Specificity is crucial as it relates to mapping out the goals you set for yourself. Overly generalized goals will produce a lack of direction and ability to focus on what’s important.

Goals that are too vague will end up setting you up for failure. For example, let’s say you want to drink more water per day. “I will drink more water every day,” is far too general. Lack of specificity will enable you to make excuses. The wording doesn’t hold you accountable; it is not enough of a detailed plan to follow through with. Instead, clarify the specifics. Answering some questions about your goal will pinpoint your intention and narrow down the specifics. You must answer what’s known as the “5 W’s” of basic information gathering; Who? What? When? Where? Why? Answering these five questions will help you develop specific clarity and motivation towards your goal. Answer these five questions to draft your goal:

  • Who will this goal involve?
  • What exactly do I want to accomplish?
  • When do I want to accomplish this goal?
  • Where will you achieve this goal?
  • Why is this goal important to me?

After filling in the blanks to the five information gathering questions, your goal will  look something like this: “I will drink 8 glasses of water every day – 2 glasses of water in the morning before breakfast, two glasses with lunch, two glasses after the gym and two glasses before bed to become healthier. This goal is specific and direct. It explicitly states what your expectations are for yourself and enables accountability.
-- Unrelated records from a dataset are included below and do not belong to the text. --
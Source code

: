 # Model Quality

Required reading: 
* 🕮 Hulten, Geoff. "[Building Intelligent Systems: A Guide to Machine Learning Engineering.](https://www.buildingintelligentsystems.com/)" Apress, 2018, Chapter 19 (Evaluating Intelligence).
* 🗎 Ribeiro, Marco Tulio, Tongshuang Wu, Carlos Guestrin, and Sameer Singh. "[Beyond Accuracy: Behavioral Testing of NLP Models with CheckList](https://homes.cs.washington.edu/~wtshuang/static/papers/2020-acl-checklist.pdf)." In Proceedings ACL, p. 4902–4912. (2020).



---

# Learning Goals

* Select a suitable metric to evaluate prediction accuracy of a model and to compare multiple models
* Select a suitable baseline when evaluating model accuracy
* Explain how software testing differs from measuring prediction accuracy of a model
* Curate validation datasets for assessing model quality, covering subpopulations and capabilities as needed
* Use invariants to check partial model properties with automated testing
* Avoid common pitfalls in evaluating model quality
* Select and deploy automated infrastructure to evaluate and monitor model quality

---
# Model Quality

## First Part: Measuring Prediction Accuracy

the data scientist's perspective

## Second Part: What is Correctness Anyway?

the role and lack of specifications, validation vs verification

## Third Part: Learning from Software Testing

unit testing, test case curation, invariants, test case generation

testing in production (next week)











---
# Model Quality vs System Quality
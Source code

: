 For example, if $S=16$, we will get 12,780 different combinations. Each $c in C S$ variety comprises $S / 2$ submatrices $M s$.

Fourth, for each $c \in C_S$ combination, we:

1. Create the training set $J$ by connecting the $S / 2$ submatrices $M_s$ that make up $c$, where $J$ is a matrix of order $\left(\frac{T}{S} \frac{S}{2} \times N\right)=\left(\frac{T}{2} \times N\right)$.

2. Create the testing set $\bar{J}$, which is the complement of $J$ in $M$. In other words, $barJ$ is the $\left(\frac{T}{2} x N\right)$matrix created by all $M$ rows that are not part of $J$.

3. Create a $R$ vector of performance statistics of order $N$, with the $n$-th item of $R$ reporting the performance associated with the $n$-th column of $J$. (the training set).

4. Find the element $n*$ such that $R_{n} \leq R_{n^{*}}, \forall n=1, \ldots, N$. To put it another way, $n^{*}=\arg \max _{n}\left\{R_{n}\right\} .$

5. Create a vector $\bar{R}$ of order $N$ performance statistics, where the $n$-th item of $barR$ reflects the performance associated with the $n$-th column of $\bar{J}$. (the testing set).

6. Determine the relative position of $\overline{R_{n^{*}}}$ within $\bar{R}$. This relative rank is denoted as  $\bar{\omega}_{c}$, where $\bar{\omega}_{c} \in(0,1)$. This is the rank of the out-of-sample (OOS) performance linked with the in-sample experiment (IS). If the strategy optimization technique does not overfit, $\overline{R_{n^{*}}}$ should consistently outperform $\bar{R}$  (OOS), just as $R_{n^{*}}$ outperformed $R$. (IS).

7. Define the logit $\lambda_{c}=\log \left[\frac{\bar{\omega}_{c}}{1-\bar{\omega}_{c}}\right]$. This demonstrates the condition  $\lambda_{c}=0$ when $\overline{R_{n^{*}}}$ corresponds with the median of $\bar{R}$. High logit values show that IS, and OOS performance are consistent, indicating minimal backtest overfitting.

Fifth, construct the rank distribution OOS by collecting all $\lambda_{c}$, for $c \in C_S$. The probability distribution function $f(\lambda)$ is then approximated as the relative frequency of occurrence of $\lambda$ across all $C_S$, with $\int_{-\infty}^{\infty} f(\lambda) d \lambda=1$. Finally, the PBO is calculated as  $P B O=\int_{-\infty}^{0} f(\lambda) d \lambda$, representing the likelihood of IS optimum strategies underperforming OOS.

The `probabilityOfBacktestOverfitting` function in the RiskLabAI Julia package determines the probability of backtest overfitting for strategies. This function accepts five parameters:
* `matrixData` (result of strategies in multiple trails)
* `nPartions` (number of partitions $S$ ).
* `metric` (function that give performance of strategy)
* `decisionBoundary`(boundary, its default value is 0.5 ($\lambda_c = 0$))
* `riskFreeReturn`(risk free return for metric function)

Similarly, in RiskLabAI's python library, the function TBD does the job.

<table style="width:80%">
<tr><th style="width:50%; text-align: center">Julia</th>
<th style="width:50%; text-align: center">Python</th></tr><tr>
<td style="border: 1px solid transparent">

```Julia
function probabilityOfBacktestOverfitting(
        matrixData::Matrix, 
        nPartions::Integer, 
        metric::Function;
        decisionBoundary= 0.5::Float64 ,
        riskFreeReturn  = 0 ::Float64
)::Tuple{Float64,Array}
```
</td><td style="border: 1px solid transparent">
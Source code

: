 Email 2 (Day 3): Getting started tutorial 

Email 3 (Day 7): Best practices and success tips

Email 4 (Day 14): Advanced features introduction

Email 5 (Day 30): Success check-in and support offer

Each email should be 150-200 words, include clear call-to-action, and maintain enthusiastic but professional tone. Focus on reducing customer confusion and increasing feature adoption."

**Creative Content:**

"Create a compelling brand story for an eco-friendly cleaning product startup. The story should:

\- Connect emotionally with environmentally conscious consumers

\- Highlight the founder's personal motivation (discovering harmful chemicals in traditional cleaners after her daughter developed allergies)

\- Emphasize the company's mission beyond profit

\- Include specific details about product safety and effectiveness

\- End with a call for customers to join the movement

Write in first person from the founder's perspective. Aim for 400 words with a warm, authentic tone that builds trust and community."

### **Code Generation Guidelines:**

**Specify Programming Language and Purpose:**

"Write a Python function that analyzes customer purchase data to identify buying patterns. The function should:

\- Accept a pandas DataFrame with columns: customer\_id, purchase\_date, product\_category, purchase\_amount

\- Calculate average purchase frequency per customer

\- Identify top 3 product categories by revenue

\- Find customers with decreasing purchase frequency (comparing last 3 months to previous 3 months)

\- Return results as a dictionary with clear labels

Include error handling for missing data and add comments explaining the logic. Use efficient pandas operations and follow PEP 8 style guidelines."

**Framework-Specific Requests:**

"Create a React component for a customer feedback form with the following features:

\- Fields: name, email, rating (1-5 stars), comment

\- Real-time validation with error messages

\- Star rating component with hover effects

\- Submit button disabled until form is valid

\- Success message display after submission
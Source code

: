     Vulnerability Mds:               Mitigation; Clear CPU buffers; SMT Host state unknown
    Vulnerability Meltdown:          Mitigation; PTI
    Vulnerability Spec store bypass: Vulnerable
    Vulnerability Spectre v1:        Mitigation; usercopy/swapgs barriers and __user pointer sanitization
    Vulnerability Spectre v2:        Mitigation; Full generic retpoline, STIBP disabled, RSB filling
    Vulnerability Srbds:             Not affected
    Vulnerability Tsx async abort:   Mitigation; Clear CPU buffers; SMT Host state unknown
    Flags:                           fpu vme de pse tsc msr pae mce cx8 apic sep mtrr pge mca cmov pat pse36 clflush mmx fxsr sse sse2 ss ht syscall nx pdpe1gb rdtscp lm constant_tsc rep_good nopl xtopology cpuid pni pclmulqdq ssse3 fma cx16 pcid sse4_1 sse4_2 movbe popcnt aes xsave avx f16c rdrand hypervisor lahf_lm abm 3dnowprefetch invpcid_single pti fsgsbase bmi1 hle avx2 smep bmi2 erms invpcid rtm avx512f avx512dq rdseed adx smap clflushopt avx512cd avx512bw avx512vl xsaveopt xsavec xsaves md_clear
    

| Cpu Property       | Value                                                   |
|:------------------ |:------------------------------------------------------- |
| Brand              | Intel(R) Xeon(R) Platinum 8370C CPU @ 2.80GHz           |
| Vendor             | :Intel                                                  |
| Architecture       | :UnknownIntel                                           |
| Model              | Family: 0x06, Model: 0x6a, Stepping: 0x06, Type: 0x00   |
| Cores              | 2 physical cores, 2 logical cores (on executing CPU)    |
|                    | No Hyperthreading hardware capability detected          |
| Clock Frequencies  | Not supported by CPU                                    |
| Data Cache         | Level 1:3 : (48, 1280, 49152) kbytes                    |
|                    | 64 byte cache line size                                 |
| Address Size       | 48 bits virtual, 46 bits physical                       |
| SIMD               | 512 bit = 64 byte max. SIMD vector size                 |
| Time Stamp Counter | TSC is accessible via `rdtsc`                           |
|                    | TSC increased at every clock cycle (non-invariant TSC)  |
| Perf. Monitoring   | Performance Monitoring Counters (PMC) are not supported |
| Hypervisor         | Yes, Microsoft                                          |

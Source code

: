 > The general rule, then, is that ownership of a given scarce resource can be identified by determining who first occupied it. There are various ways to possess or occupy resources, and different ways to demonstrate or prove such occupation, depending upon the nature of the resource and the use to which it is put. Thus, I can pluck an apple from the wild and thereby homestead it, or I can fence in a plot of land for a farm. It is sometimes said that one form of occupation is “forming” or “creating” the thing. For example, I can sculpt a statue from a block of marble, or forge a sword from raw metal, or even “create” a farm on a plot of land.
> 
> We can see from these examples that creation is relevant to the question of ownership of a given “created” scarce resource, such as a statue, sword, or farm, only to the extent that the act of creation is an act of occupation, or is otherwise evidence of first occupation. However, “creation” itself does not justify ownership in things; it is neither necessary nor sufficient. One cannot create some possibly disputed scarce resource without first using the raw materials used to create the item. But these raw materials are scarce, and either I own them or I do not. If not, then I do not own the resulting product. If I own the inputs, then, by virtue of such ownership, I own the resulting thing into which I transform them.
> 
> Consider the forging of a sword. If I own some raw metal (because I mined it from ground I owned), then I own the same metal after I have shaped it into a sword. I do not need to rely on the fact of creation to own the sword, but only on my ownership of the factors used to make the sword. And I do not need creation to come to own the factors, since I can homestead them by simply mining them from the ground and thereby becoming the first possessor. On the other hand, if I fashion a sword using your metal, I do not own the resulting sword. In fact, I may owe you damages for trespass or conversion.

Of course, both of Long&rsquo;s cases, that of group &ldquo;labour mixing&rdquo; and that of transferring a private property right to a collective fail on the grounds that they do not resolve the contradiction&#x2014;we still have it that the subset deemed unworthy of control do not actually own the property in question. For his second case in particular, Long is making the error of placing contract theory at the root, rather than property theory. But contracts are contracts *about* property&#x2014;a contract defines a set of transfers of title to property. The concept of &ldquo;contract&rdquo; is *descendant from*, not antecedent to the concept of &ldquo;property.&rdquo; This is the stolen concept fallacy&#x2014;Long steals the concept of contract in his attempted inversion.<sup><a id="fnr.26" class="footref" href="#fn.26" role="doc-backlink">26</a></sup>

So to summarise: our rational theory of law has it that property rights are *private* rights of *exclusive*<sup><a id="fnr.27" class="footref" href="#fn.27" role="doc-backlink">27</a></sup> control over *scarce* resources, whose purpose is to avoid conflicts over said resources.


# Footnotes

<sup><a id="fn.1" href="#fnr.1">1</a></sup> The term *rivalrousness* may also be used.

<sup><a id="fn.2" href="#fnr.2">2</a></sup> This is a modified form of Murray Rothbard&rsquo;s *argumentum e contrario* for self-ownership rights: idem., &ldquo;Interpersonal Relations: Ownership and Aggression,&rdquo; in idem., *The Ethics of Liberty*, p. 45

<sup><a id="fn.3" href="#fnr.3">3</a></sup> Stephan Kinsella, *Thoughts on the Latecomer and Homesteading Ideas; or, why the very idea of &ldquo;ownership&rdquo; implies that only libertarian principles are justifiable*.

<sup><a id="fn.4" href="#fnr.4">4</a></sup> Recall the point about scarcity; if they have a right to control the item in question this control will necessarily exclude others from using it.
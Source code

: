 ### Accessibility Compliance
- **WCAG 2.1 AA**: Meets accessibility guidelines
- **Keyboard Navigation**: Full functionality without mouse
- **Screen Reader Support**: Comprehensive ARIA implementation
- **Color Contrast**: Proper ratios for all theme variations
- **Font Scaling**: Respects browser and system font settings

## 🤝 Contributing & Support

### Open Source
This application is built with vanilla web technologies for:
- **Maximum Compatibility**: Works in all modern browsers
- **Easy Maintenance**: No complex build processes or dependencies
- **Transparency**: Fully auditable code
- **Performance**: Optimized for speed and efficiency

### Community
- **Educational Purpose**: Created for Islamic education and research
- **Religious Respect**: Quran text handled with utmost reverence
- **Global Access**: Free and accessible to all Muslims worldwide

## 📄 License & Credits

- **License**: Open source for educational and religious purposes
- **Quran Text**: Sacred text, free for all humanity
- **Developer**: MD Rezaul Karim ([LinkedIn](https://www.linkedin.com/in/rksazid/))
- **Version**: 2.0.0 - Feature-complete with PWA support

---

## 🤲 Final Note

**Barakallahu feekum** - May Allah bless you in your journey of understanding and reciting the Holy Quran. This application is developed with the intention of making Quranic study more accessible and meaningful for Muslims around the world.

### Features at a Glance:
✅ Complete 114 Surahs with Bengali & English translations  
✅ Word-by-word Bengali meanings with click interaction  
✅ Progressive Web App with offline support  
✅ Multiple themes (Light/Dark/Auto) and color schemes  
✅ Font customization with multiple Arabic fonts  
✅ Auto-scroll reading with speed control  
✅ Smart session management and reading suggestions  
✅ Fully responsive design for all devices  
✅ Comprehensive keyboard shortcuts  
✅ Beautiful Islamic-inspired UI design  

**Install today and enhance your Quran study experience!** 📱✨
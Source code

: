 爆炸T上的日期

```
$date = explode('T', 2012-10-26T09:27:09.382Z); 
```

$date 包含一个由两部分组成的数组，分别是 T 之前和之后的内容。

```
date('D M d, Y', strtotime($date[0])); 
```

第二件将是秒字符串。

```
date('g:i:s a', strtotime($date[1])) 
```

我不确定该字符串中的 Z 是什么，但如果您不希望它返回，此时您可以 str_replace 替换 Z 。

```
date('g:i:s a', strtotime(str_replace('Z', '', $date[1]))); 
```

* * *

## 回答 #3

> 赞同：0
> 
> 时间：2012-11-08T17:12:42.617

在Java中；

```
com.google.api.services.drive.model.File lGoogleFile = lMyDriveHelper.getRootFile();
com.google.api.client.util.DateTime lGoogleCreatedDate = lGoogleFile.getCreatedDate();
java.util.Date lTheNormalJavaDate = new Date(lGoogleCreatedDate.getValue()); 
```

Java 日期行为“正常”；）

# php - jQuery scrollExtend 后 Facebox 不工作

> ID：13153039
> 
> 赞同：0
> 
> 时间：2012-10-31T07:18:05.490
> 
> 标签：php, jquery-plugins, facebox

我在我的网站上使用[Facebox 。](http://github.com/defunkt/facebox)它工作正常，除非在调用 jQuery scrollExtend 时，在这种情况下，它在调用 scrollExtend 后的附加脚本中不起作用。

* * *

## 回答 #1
Another example of a goal without detail and focus is “I will exercise more.” This goal is positive and relevant, however, it lacks specificity, and therefore it becomes a setup for failure. Answering the 5 w’s will provide the specifics you need to set meaningful, constructive goals that will give a higher rate of success in achievement. After answering these questions, you will end up drafting a goal that sounds more like this, “I will exercise at the gym for 45 minutes, every weekday morning, before I go to work.” This statement is a detailed plan for what, where, how and when you intend to follow through with your plan. Its details will ensure a higher goal success rate than that of the first, vaguer statement.

S stands for specific, in the acronym, SMART goals. Drafting specific goals is the first step in coming up with goals that stick and are successful.